DENVER — People on long-term glucocorticoids have a significant risk for fracture at relatively high bone mineral density T scores. As a result, physicians need to rethink their management of this population.
“In glucocorticoid osteoporosis, the fracture risk seems to take off quite dramatically somewhere around T scores of −1.5,” Dr. Philip Sambrook said during a clinical roundtable session on glucocorticoid-induced osteoporosis at the annual meeting of the American Society for Bone and Mineral Research. “Most of the guidelines around the world are now suggesting that the intervention threshold [for those on glucocorticoids] should be [a T score of] about −1.5.”
Patients on glucocorticoids typically have midline fractures of the vertebrae, where the bone just collapses in the middle of the vertebra.
“This is different from the anterior wedge fracture that occurs most commonly in postmenopausal women with osteoporosis,” noted Dr. Nancy Lane, who also participated in the roundtable session. This is because there are some differences in how bones become fragile in the presence of glucocorticoids. “A number of studies have shown that patients on glucocorticoids, for the most part, tend to fracture at bone densities that are greater than [those of] postmenopausal women with osteoporosis.”
Dr. Lane and her colleagues have followed bone density in mice that were exposed to moderate doses of glucocorticoids. They found that most of the bone loss occurred very quickly. At roughly a month (28 days), there was a 20% loss in trabecular vertebral bone mineral density (BMD) as measured by quantitative CT, a 3-D means of assessing bone volume. However, during days 28–56 there was little additional loss of bone mass. “Upon giving the mice glucocorticoids, we found that bone resorption went up very quickly,” said Dr. Lane, who is the director of the center for healthy aging at the University of California, Davis. By day 7, there was nearly a doubling in bone turnover as measured by CTx, a C-terminal telopeptide of type I collagen, which is a serum marker of bone resorption.
In addition, they found very little change in serum levels of osteocalcin (a biomarker of bone formation) for the first 7 days. Osteocalcin levels then began to decline. “It looks like glucocorticoids also change osteocyte gene expression,” she said.
Thus, with glucocorticoids, bone formation goes down and bone resorption goes up. “I always say that bone doesn't have a chance in the presence of glucocorticoids,” said Dr. Lane.
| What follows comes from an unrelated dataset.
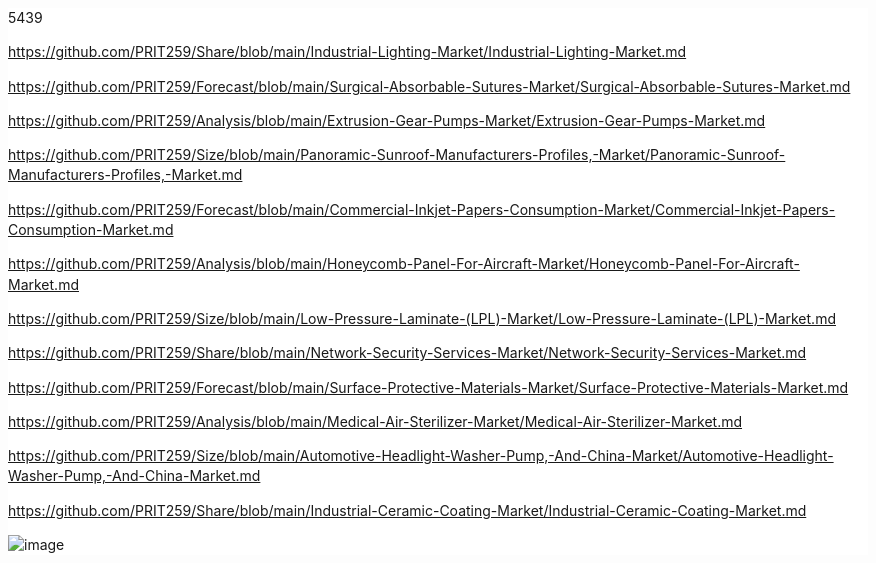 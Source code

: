 5439</p><p><a href="https://github.com/PRIT259/Share/blob/main/Industrial-Lighting-Market/Industrial-Lighting-Market.md">https://github.com/PRIT259/Share/blob/main/Industrial-Lighting-Market/Industrial-Lighting-Market.md</a></p><p><a href="https://github.com/PRIT259/Forecast/blob/main/Surgical-Absorbable-Sutures-Market/Surgical-Absorbable-Sutures-Market.md">https://github.com/PRIT259/Forecast/blob/main/Surgical-Absorbable-Sutures-Market/Surgical-Absorbable-Sutures-Market.md</a></p><p><a href="https://github.com/PRIT259/Analysis/blob/main/Extrusion-Gear-Pumps-Market/Extrusion-Gear-Pumps-Market.md">https://github.com/PRIT259/Analysis/blob/main/Extrusion-Gear-Pumps-Market/Extrusion-Gear-Pumps-Market.md</a></p><p><a href="https://github.com/PRIT259/Size/blob/main/Panoramic-Sunroof-Manufacturers-Profiles,-Market/Panoramic-Sunroof-Manufacturers-Profiles,-Market.md">https://github.com/PRIT259/Size/blob/main/Panoramic-Sunroof-Manufacturers-Profiles,-Market/Panoramic-Sunroof-Manufacturers-Profiles,-Market.md</a></p><p><a href="https://github.com/PRIT259/Forecast/blob/main/Commercial-Inkjet-Papers-Consumption-Market/Commercial-Inkjet-Papers-Consumption-Market.md">https://github.com/PRIT259/Forecast/blob/main/Commercial-Inkjet-Papers-Consumption-Market/Commercial-Inkjet-Papers-Consumption-Market.md</a></p><p><a href="https://github.com/PRIT259/Analysis/blob/main/Honeycomb-Panel-For-Aircraft-Market/Honeycomb-Panel-For-Aircraft-Market.md">https://github.com/PRIT259/Analysis/blob/main/Honeycomb-Panel-For-Aircraft-Market/Honeycomb-Panel-For-Aircraft-Market.md</a></p><p><a href="https://github.com/PRIT259/Size/blob/main/Low-Pressure-Laminate-(LPL)-Market/Low-Pressure-Laminate-(LPL)-Market.md">https://github.com/PRIT259/Size/blob/main/Low-Pressure-Laminate-(LPL)-Market/Low-Pressure-Laminate-(LPL)-Market.md</a></p><p><a href="https://github.com/PRIT259/Share/blob/main/Network-Security-Services-Market/Network-Security-Services-Market.md">https://github.com/PRIT259/Share/blob/main/Network-Security-Services-Market/Network-Security-Services-Market.md</a></p><p><a href="https://github.com/PRIT259/Forecast/blob/main/Surface-Protective-Materials-Market/Surface-Protective-Materials-Market.md">https://github.com/PRIT259/Forecast/blob/main/Surface-Protective-Materials-Market/Surface-Protective-Materials-Market.md</a></p><p><a href="https://github.com/PRIT259/Analysis/blob/main/Medical-Air-Sterilizer-Market/Medical-Air-Sterilizer-Market.md">https://github.com/PRIT259/Analysis/blob/main/Medical-Air-Sterilizer-Market/Medical-Air-Sterilizer-Market.md</a></p><p><a href="https://github.com/PRIT259/Size/blob/main/Automotive-Headlight-Washer-Pump,-And-China-Market/Automotive-Headlight-Washer-Pump,-And-China-Market.md">https://github.com/PRIT259/Size/blob/main/Automotive-Headlight-Washer-Pump,-And-China-Market/Automotive-Headlight-Washer-Pump,-And-China-Market.md</a></p><p><a href="https://github.com/PRIT259/Share/blob/main/Industrial-Ceramic-Coating-Market/Industrial-Ceramic-Coating-Market.md">https://github.com/PRIT259/Share/blob/main/Industrial-Ceramic-Coating-Market/Industrial-Ceramic-Coating-Market.md</a></p>
![image](https://github.com/user-attachments/assets/f60567b6-d0f0-43bc-9680-04a6d4287bfa)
Dr. Sambrook, who heads the bone and joint group at the Kolling Institute of Medical Research of Royal North Shore Hospital in Sydney, presented cases that “really illustrate the type of patients that we often struggle with.”
Patient No. 1
A 66-year-old woman was recently diagnosed with polymyalgia rheumatica. She had been started on 25 mg/day prednisone and the disease activity lessened in response. Her history included chronic atopic dermatitis and hypothyroidism. She had no other medical problems. There was no family history of hip fracture. She did not smoke or drink. She had a slightly early menopause but had not used hormone therapy. She reported consuming one or two servings of dairy products daily. She also considered herself to be physically active, although she had no formal exercise program.
As part of her work-up, she had a spine x-ray, which showed a vertebral deformity (compression). BMD measurements showed modest osteopenia (T scores of −1.5 at the spine and −1.6 at the hip). She had normal levels of calcium and parathyroid hormone (PTH). Her vitamin D level was equivocal, however. Her thyroid function was normal.
This patient had modest osteopenia at the time of her diagnosis. Once she was started on glucocorticoids, her T scores could have fallen rapidly and then stabilized over time, without treatment for bone loss, said Dr. Sambrook. “As she becomes established on glucocorticoids, she will perhaps not lose that much bone,” but she's at risk of fracture.
So, when clinical trial data are interpreted, it's important to keep two clinical scenarios in mind: prevention (when initial rapid loss of bone is to be avoided) and treatment (when the patient is on chronic glucocorticoids and may not be losing a lot of bone but is still at risk for fracture).
“Most of us would believe that vitamin D [plus] calcium is an adjunctive therapy,” said Dr. Sambrook. The data appear to back that up. In a 1996 trial, patients with glucocorticoid osteoporosis were randomized to 50,000 U/week of vitamin D plus 1,000 mg/day of calcium, or placebo. Both groups lost bone at the spine quite rapidly, although there was a trend for patients on vitamin D and calcium to do slightly better (J. Rheumatol. 1996;23:995–1000).